Work to complete.
Copy each line of the records below that mentions the word "Giao".

Data supplied.
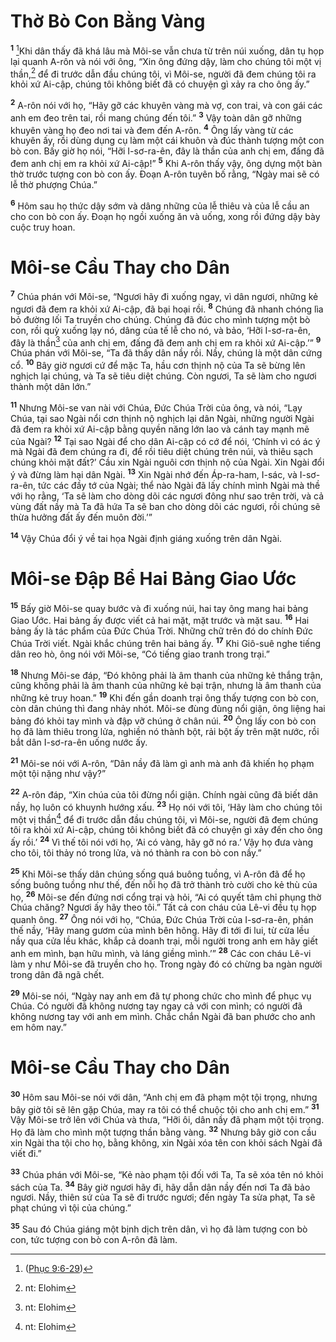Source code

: # Thờ Bò Con Bằng Vàng
<sup><b>1</b></sup> [^1@-de4912e8-7b5a-4224-a0bc-8543b435c9b8]Khi dân thấy đã khá lâu mà Môi-se vẫn chưa từ trên núi xuống, dân tụ họp lại quanh A-rôn và nói với ông, “Xin ông đứng dậy, làm cho chúng tôi một vị thần,[^1-de4912e8-7b5a-4224-a0bc-8543b435c9b8] để đi trước dẫn đầu chúng tôi, vì Môi-se, người đã đem chúng tôi ra khỏi xứ Ai-cập, chúng tôi không biết đã có chuyện gì xảy ra cho ông ấy.”

<sup><b>2</b></sup> A-rôn nói với họ, “Hãy gỡ các khuyên vàng mà vợ, con trai, và con gái các anh em đeo trên tai, rồi mang chúng đến tôi.” <sup><b>3</b></sup> Vậy toàn dân gỡ những khuyên vàng họ đeo nơi tai và đem đến A-rôn. <sup><b>4</b></sup> Ông lấy vàng từ các khuyên ấy, rồi dùng dụng cụ làm một cái khuôn và đúc thành tượng một con bò con. Bấy giờ họ nói, “Hỡi I-sơ-ra-ên, đây là thần của anh chị em, đấng đã đem anh chị em ra khỏi xứ Ai-cập!” <sup><b>5</b></sup> Khi A-rôn thấy vậy, ông dựng một bàn thờ trước tượng con bò con ấy. Ðoạn A-rôn tuyên bố rằng, “Ngày mai sẽ có lễ thờ phượng Chúa.”

<sup><b>6</b></sup> Hôm sau họ thức dậy sớm và dâng những của lễ thiêu và của lễ cầu an cho con bò con ấy. Ðoạn họ ngồi xuống ăn và uống, xong rồi đứng dậy bày cuộc truy hoan.

# Môi-se Cầu Thay cho Dân
<sup><b>7</b></sup> Chúa phán với Môi-se, “Ngươi hãy đi xuống ngay, vì dân ngươi, những kẻ ngươi đã đem ra khỏi xứ Ai-cập, đã bại hoại rồi. <sup><b>8</b></sup> Chúng đã nhanh chóng lìa bỏ đường lối Ta truyền cho chúng. Chúng đã đúc cho mình tượng một bò con, rồi quỳ xuống lạy nó, dâng của tế lễ cho nó, và bảo, ‘Hỡi I-sơ-ra-ên, đây là thần[^2-de4912e8-7b5a-4224-a0bc-8543b435c9b8] của anh chị em, đấng đã đem anh chị em ra khỏi xứ Ai-cập.’” <sup><b>9</b></sup> Chúa phán với Môi-se, “Ta đã thấy dân nầy rồi. Nầy, chúng là một dân cứng cổ. <sup><b>10</b></sup> Bây giờ ngươi cứ để mặc Ta, hầu cơn thịnh nộ của Ta sẽ bừng lên nghịch lại chúng, và Ta sẽ tiêu diệt chúng. Còn ngươi, Ta sẽ làm cho ngươi thành một dân lớn.”

<sup><b>11</b></sup> Nhưng Môi-se van nài với Chúa, Ðức Chúa Trời của ông, và nói, “Lạy Chúa, tại sao Ngài nổi cơn thịnh nộ nghịch lại dân Ngài, những người Ngài đã đem ra khỏi xứ Ai-cập bằng quyền năng lớn lao và cánh tay mạnh mẽ của Ngài? <sup><b>12</b></sup> Tại sao Ngài để cho dân Ai-cập có cớ để nói, ‘Chính vì có ác ý mà Ngài đã đem chúng ra đi, để rồi tiêu diệt chúng trên núi, và thiêu sạch chúng khỏi mặt đất?’ Cầu xin Ngài nguôi cơn thịnh nộ của Ngài. Xin Ngài đổi ý và đừng làm hại dân Ngài. <sup><b>13</b></sup> Xin Ngài nhớ đến Áp-ra-ham, I-sác, và I-sơ-ra-ên, tức các đầy tớ của Ngài; thể nào Ngài đã lấy chính mình Ngài mà thề với họ rằng, ‘Ta sẽ làm cho dòng dõi các ngươi đông như sao trên trời, và cả vùng đất nầy mà Ta đã hứa Ta sẽ ban cho dòng dõi các ngươi, rồi chúng sẽ thừa hưởng đất ấy đến muôn đời.’”

<sup><b>14</b></sup> Vậy Chúa đổi ý về tai họa Ngài định giáng xuống trên dân Ngài.

# Môi-se Ðập Bể Hai Bảng Giao Ước
<sup><b>15</b></sup> Bấy giờ Môi-se quay bước và đi xuống núi, hai tay ông mang hai bảng Giao Ước. Hai bảng ấy được viết cả hai mặt, mặt trước và mặt sau. <sup><b>16</b></sup> Hai bảng ấy là tác phẩm của Ðức Chúa Trời. Những chữ trên đó do chính Ðức Chúa Trời viết. Ngài khắc chúng trên hai bảng ấy. <sup><b>17</b></sup> Khi Giô-suê nghe tiếng dân reo hò, ông nói với Môi-se, “Có tiếng giao tranh trong trại.”

<sup><b>18</b></sup> Nhưng Môi-se đáp, “Ðó không phải là âm thanh của những kẻ thắng trận, cũng không phải là âm thanh của những kẻ bại trận, nhưng là âm thanh của những kẻ truy hoan.” <sup><b>19</b></sup> Khi đến gần doanh trại ông thấy tượng con bò con, còn dân chúng thì đang nhảy nhót. Môi-se đùng đùng nổi giận, ông liệng hai bảng đó khỏi tay mình và đập vỡ chúng ở chân núi. <sup><b>20</b></sup> Ông lấy con bò con họ đã làm thiêu trong lửa, nghiền nó thành bột, rải bột ấy trên mặt nước, rồi bắt dân I-sơ-ra-ên uống nước ấy.

<sup><b>21</b></sup> Môi-se nói với A-rôn, “Dân nầy đã làm gì anh mà anh đã khiến họ phạm một tội nặng như vậy?”

<sup><b>22</b></sup> A-rôn đáp, “Xin chúa của tôi đừng nổi giận. Chính ngài cũng đã biết dân nầy, họ luôn có khuynh hướng xấu. <sup><b>23</b></sup> Họ nói với tôi, ‘Hãy làm cho chúng tôi một vị thần[^3-de4912e8-7b5a-4224-a0bc-8543b435c9b8] để đi trước dẫn đầu chúng tôi, vì Môi-se, người đã đem chúng tôi ra khỏi xứ Ai-cập, chúng tôi không biết đã có chuyện gì xảy đến cho ông ấy rồi.’ <sup><b>24</b></sup> Vì thế tôi nói với họ, ‘Ai có vàng, hãy gỡ nó ra.’ Vậy họ đưa vàng cho tôi, tôi thảy nó trong lửa, và nó thành ra con bò con nầy.”

<sup><b>25</b></sup> Khi Môi-se thấy dân chúng sống quá buông tuồng, vì A-rôn đã để họ sống buông tuồng như thế, đến nỗi họ đã trở thành trò cười cho kẻ thù của họ, <sup><b>26</b></sup> Môi-se đến đứng nơi cổng trại và hỏi, “Ai có quyết tâm chỉ phụng thờ Chúa chăng? Ngươi ấy hãy theo tôi.” Tất cả con cháu của Lê-vi đều tụ họp quanh ông. <sup><b>27</b></sup> Ông nói với họ, “Chúa, Ðức Chúa Trời của I-sơ-ra-ên, phán thế nầy, ‘Hãy mang gươm của mình bên hông. Hãy đi tới đi lui, từ cửa lều nầy qua cửa lều khác, khắp cả doanh trại, mỗi người trong anh em hãy giết anh em mình, bạn hữu mình, và láng giềng mình.’” <sup><b>28</b></sup> Các con cháu Lê-vi làm y như Môi-se đã truyền cho họ. Trong ngày đó có chừng ba ngàn người trong dân đã ngã chết.

<sup><b>29</b></sup> Môi-se nói, “Ngày nay anh em đã tự phong chức cho mình để phục vụ Chúa. Có người đã không nương tay ngay cả với con mình; có người đã không nương tay với anh em mình. Chắc chắn Ngài đã ban phước cho anh em hôm nay.”

# Môi-se Cầu Thay cho Dân
<sup><b>30</b></sup> Hôm sau Môi-se nói với dân, “Anh chị em đã phạm một tội trọng, nhưng bây giờ tôi sẽ lên gặp Chúa, may ra tôi có thể chuộc tội cho anh chị em.” <sup><b>31</b></sup> Vậy Môi-se trở lên với Chúa và thưa, “Hỡi ôi, dân nầy đã phạm một tội trọng. Họ đã làm cho mình một tượng thần bằng vàng. <sup><b>32</b></sup> Nhưng bây giờ con cầu xin Ngài tha tội cho họ, bằng không, xin Ngài xóa tên con khỏi sách Ngài đã viết đi.”

<sup><b>33</b></sup> Chúa phán với Môi-se, “Kẻ nào phạm tội đối với Ta, Ta sẽ xóa tên nó khỏi sách của Ta. <sup><b>34</b></sup> Bây giờ ngươi hãy đi, hãy dẫn dân nầy đến nơi Ta đã bảo ngươi. Nầy, thiên sứ của Ta sẽ đi trước ngươi; đến ngày Ta sửa phạt, Ta sẽ phạt chúng vì tội của chúng.”

<sup><b>35</b></sup> Sau đó Chúa giáng một bịnh dịch trên dân, vì họ đã làm tượng con bò con, tức tượng con bò con A-rôn đã làm.

[^1-de4912e8-7b5a-4224-a0bc-8543b435c9b8]: nt: Elohim
[^2-de4912e8-7b5a-4224-a0bc-8543b435c9b8]: nt: Elohim
[^3-de4912e8-7b5a-4224-a0bc-8543b435c9b8]: nt: Elohim
[^1@-de4912e8-7b5a-4224-a0bc-8543b435c9b8]: ([Phục 9:6-29](/passage/?search=Deut.9.6-Deut.9.29\&version=BD2011))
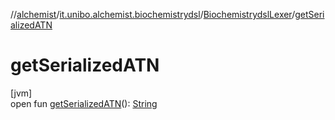 //[alchemist](../../../index.md)/[it.unibo.alchemist.biochemistrydsl](../index.md)/[BiochemistrydslLexer](index.md)/[getSerializedATN](get-serialized-a-t-n.md)

# getSerializedATN

[jvm]\
open fun [getSerializedATN](get-serialized-a-t-n.md)(): [String](https://docs.oracle.com/javase/8/docs/api/java/lang/String.html)

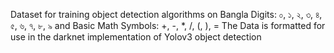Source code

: Dataset for training object detection algorithms on Bangla Digits: ০, ১, ২, ৩, ৪, ৫, ৬, ৭,	৮, ৯ and Basic Math Symbols: +, -, *, /, (, ), =
The Data is formatted for use in the darknet implementation of Yolov3 object detection
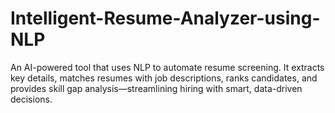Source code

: # Intelligent-Resume-Analyzer-using-NLP
An AI-powered tool that uses NLP to automate resume screening. It extracts key details, matches resumes with job descriptions, ranks candidates, and provides skill gap analysis—streamlining hiring with smart, data-driven decisions.
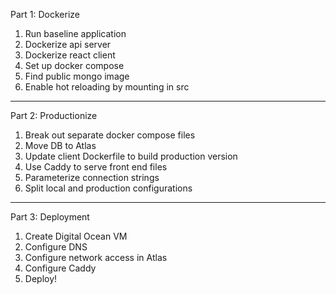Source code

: Part 1: Dockerize

1. Run baseline application
2. Dockerize api server
3. Dockerize react client
4. Set up docker compose
5. Find public mongo image
6. Enable hot reloading by mounting in src

---

Part 2: Productionize

1. Break out separate docker compose files
2. Move DB to Atlas
3. Update client Dockerfile to build production version
4. Use Caddy to serve front end files
5. Parameterize connection strings
6. Split local and production configurations

---

Part 3: Deployment

1. Create Digital Ocean VM
2. Configure DNS
3. Configure network access in Atlas
4. Configure Caddy
5. Deploy!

Solution for this exercise.
# Môi-se Ðập Bể Hai Bảng Giao Ước
<sup><b>15</b></sup> Bấy giờ Môi-se quay bước và đi xuống núi, hai tay ông mang hai bảng Giao Ước. Hai bảng ấy được viết cả hai mặt, mặt trước và mặt sau. <sup><b>16</b></sup> Hai bảng ấy là tác phẩm của Ðức Chúa Trời. Những chữ trên đó do chính Ðức Chúa Trời viết. Ngài khắc chúng trên hai bảng ấy. <sup><b>17</b></sup> Khi Giô-suê nghe tiếng dân reo hò, ông nói với Môi-se, “Có tiếng giao tranh trong trại.”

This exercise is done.